TASK DETAILS:
If a line in the data holds "compared", copy that line out in full.

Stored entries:
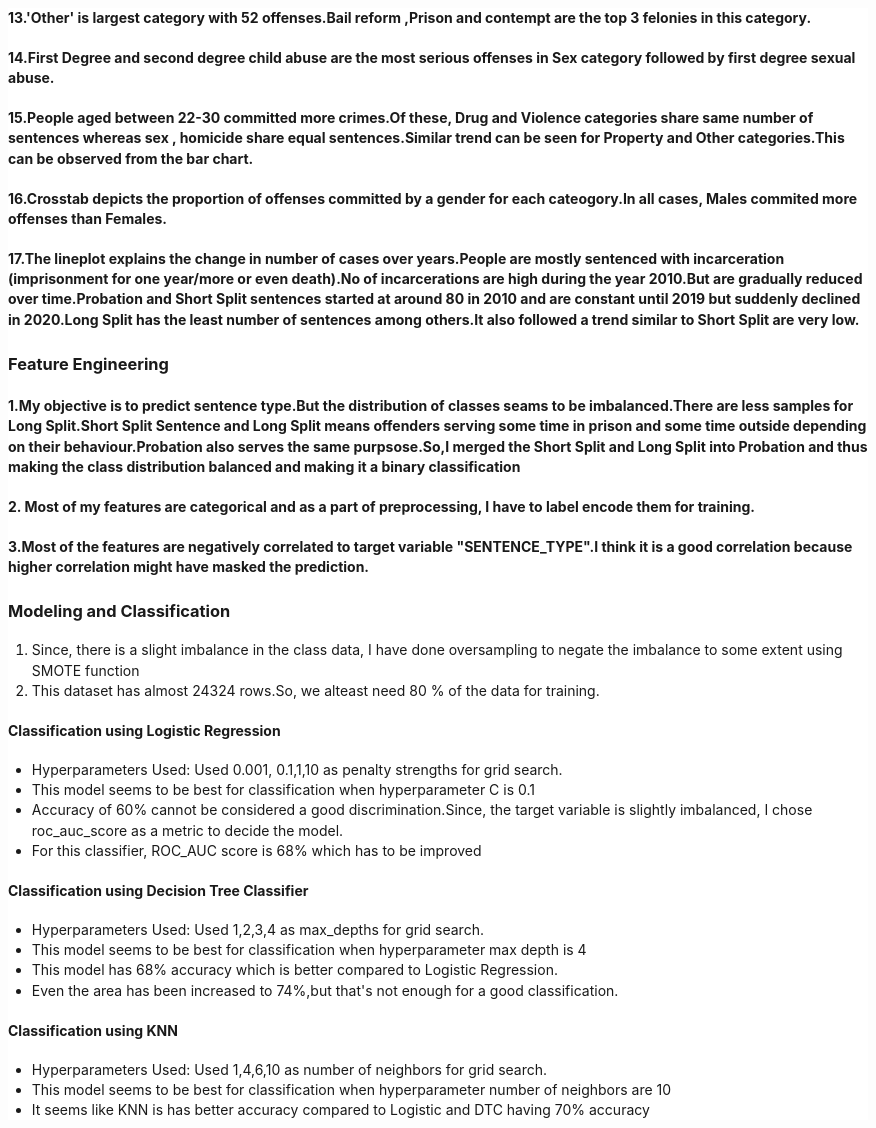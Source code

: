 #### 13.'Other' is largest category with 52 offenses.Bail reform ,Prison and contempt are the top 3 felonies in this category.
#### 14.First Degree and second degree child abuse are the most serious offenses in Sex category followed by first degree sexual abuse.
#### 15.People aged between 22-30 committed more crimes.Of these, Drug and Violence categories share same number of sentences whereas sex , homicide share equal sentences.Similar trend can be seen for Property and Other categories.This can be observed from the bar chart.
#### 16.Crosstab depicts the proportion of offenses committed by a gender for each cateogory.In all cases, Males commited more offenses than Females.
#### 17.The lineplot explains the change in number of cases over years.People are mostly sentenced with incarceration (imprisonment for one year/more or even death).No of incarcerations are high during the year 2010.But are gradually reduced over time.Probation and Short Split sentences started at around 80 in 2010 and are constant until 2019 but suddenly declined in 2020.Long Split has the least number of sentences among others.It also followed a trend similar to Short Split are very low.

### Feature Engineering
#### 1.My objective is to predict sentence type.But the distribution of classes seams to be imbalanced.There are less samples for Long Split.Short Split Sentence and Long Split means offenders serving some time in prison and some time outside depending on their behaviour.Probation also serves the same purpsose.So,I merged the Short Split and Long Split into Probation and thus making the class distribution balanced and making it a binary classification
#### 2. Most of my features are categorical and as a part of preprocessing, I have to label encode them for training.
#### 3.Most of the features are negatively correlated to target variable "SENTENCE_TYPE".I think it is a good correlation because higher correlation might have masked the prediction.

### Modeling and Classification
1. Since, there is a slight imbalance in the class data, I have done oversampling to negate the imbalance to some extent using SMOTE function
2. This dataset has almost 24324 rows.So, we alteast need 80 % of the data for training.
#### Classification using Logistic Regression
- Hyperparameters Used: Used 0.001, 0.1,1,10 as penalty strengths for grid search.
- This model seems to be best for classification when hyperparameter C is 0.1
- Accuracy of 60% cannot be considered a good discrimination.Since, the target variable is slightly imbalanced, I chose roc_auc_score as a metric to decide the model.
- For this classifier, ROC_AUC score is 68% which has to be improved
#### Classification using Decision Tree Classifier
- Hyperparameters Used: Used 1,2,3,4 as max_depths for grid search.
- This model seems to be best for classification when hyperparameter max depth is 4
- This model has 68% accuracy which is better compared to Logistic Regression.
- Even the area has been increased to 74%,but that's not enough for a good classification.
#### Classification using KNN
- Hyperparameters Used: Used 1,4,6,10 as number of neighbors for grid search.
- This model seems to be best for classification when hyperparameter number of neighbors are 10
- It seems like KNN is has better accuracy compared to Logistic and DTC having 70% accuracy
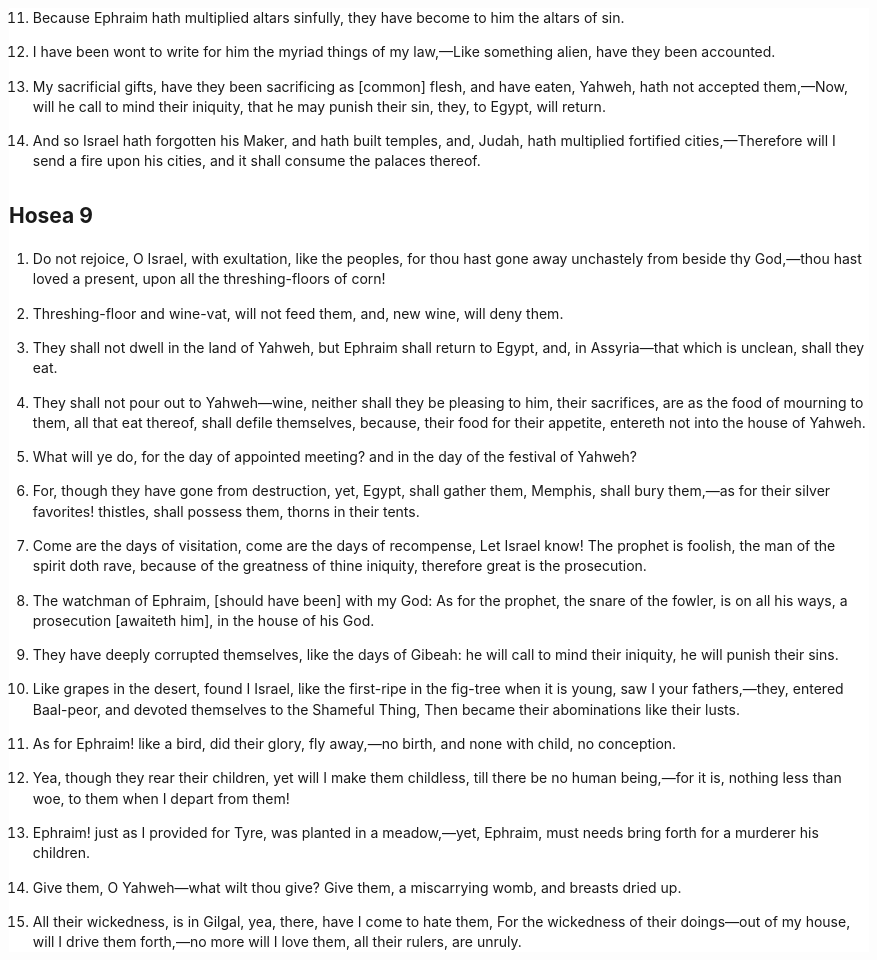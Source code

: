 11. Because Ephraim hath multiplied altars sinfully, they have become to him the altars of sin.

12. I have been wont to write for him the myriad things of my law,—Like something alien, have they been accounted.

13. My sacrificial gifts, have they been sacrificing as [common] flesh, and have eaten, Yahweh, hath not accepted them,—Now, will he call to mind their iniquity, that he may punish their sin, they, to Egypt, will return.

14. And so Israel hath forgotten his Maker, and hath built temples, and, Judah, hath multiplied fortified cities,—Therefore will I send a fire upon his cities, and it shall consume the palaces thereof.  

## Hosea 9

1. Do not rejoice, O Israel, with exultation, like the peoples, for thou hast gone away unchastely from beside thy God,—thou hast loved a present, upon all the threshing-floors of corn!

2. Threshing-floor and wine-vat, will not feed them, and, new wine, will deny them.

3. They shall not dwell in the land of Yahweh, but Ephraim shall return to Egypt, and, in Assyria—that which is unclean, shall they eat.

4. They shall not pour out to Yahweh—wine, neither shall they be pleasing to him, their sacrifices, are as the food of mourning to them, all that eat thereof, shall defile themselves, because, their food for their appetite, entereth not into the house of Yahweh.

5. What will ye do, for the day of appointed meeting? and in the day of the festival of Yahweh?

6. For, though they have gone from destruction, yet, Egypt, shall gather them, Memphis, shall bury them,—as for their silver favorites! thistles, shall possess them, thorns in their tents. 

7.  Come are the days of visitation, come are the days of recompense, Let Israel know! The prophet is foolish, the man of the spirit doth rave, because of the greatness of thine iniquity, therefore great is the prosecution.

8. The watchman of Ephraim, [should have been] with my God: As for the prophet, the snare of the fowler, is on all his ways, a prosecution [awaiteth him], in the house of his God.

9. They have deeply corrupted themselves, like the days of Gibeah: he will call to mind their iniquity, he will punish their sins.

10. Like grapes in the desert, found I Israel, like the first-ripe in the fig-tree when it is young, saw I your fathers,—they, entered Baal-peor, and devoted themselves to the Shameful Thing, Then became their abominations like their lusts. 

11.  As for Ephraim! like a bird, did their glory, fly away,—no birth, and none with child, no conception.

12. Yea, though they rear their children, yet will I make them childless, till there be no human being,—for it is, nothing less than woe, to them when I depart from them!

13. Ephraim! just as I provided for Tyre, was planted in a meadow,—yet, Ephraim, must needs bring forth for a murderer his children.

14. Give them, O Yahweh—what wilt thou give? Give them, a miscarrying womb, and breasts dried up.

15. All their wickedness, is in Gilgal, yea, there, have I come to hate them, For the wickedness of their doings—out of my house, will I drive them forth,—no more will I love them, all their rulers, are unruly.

ANSWER FOR THIS EXERCISE:
- This model has 68% accuracy which is better compared to Logistic Regression.
- It seems like KNN is has better accuracy compared to Logistic and DTC having 70% accuracy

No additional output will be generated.